Monthly Discussion

 

 

The Likelihood of Microsoft's Break-up

 

The S-shaped curve of natural growth usually represents the evolution of an organism's size (a cumulative number). The organism's rate of growth is represented by the bell-shaped curve obtained from the S-curve via successive subtractions (taking the so-called mathematical derivative). The bell-shaped curve depicts the life cycle of the growth process, see Exhibit 3 below.

Many management theorists divide the life cycle into segments. They generally consider four periods according to the phase of growth: start-up, rapid growth, maturation, and declining growth. In my book Conquering Uncertainty I also divide the growth cycle into four segments but in a somewhat different way which allows me to associate each segment with one of the four seasons. My winter "season" describes the critical-growth periods encountered during the beginning and the end of the life cycle. These periods are characterized by low growth, are turbulent (chaotic fluctuations), and breeds surprises and fundamental change. Death comes naturally only in winter.

Winter is the beginning and the end. Products experience two winters in their lifetime. The first one while they are struggling for a foothold in the marketplace, and the second one while they are exiting and the follow-up product is fighting for the succession. By definition, the end of the first winter signals that the growth process has survived “infant mortality” and its future career is more or less guaranteed.

The season's metaphor is not used for poetic reasons. The advantage over the more traditional life-cycle segmentation is that our familiarity with images and mechanisms associated with nature’s four seasons can shed light and guide us through decision-making processes about business issues and other social endeavors. For example, summers are conservative and see little change. The low creativity during summers is only partially due to the heat in the weather. New undertakings are mainly disfavored because the living is easy and there is no reason to look for change. In contrast, animals (for example, foxes and sparrows) are known to become entrepreneurial in the winter. There is wisdom encoded in nature’s seasonal patterns and behaviors of species. One can study and transfer them to whatever situation depicts a succession of season-like stages.

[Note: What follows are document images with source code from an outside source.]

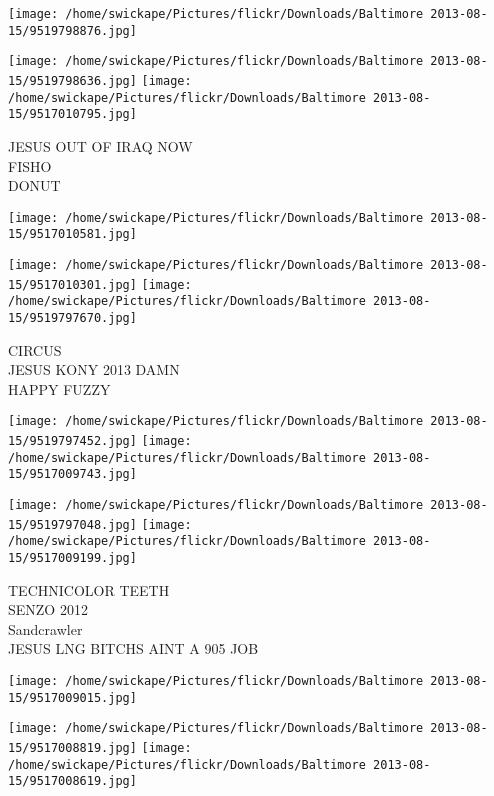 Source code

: \documentclass[10pt,letterpaper]{article}
\begin{document}
\texttt{[image: /home/swickape/Pictures/flickr/Downloads/Baltimore 2013-08-15/9519798876.jpg]}

\vspace{0.25in}
\texttt{[image: /home/swickape/Pictures/flickr/Downloads/Baltimore 2013-08-15/9519798636.jpg]}
\texttt{[image: /home/swickape/Pictures/flickr/Downloads/Baltimore 2013-08-15/9517010795.jpg]}

JESUS OUT OF IRAQ NOW\\
FISHO\\
DONUT\\
\pagebreak

\texttt{[image: /home/swickape/Pictures/flickr/Downloads/Baltimore 2013-08-15/9517010581.jpg]}

\vspace{0.25in}
\texttt{[image: /home/swickape/Pictures/flickr/Downloads/Baltimore 2013-08-15/9517010301.jpg]}
\texttt{[image: /home/swickape/Pictures/flickr/Downloads/Baltimore 2013-08-15/9519797670.jpg]}

CIRCUS\\
JESUS KONY 2013 DAMN\\
HAPPY FUZZY\\
\pagebreak

\texttt{[image: /home/swickape/Pictures/flickr/Downloads/Baltimore 2013-08-15/9519797452.jpg]}
\texttt{[image: /home/swickape/Pictures/flickr/Downloads/Baltimore 2013-08-15/9517009743.jpg]}

\texttt{[image: /home/swickape/Pictures/flickr/Downloads/Baltimore 2013-08-15/9519797048.jpg]}
\texttt{[image: /home/swickape/Pictures/flickr/Downloads/Baltimore 2013-08-15/9517009199.jpg]}

TECHNICOLOR TEETH\\
SENZO 2012\\
Sandcrawler\\
JESUS LNG BITCHS AINT A 905 JOB\\
\pagebreak

\texttt{[image: /home/swickape/Pictures/flickr/Downloads/Baltimore 2013-08-15/9517009015.jpg]}

\vspace{0.25in}
\texttt{[image: /home/swickape/Pictures/flickr/Downloads/Baltimore 2013-08-15/9517008819.jpg]}
\texttt{[image: /home/swickape/Pictures/flickr/Downloads/Baltimore 2013-08-15/9517008619.jpg]}
\end{document}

What naturally happens is what should happen. In each season, the typical behavior observed is also the correct one, and has a better chance for success. Paths of least resistance ensure efficient survival. If what is done is not survival conducive, the organism does not survive and the behavior is no longer observable. Also natural patterns yield reliable projections because there laws behind them, such as, survival of the fittest.

 

 

Exhibit 3.  Segmentation of a business cycle into four seasons. The bell-shaped curve on the bottom is calculated from the S-curve on the top. 

 

          Coming now to Microsoft we can study its growth pattern assuming it is a "species" filling a well-defined niche in the market. We can fit an S-shaped curve to it cumulative revenue (corrected for inflation) and then deduce an overall life cycle for Microsoft's growth process. Exhibit 4 shows the results.

          Microsoft finds itself presently in a late spring season. Even at the most pessimistic case (see lower intermittent line in the drawing) the earliest turning point (beginning of a fall season) is around 2005. In other words, the evolution of Microsoft is naturally endowed with still more growth in the years to come.      

 

 

Exhibit 4. The solid line is not a fit to the data. It has been calculated from an S-curve fit on the cumulative data. The intermittent lines indicated the 90% confidence level (what is likely to happen 9 times out of 10). The assignment of seasons is done according to the approach described in Conquering Uncertainty.*

 

Late spring is the least likely time for a company to break up. The typical break-up period is late fall. This does not mean that a break up of Microsoft is to be excluded. But it says that stopping Microsoft's growth at this point amounts to one of those "abnormal", rarely observed, and difficult to achieve interventions. Let us not forget that the Department of Justice launched an antitrust suit against IBM in 1968 to finally drop it 14 years later. IBM was traversing a summer season during those years.

          Whenever I am confronted with a choice I prefer to take my chances with nature's way rather than man's way. I have seen too many natural-growth process that proceeded to completion despite human attempts to intervene. Occasionally there have been exceptions, and there can be real accidents (e.g., Percy Shelley drowned indeed accidentally!) But it is amazing how many seemingly abrupt deaths have in fact been natural declines: Mozart, Hemmingway, Schubert, coal production in the UK, the Three Mile Island nuclear disaster, and many others (see Predictions).

According to the above reasoning, Microsoft has 9 chances out of 10 to continue growing inside the fork depicted by the intermittent lines in Exhibit 4.

 

 



* Modis, Theodore. 1998. Conquering Uncertainty. New York: McGraw-Hill (BusinessWeek Books).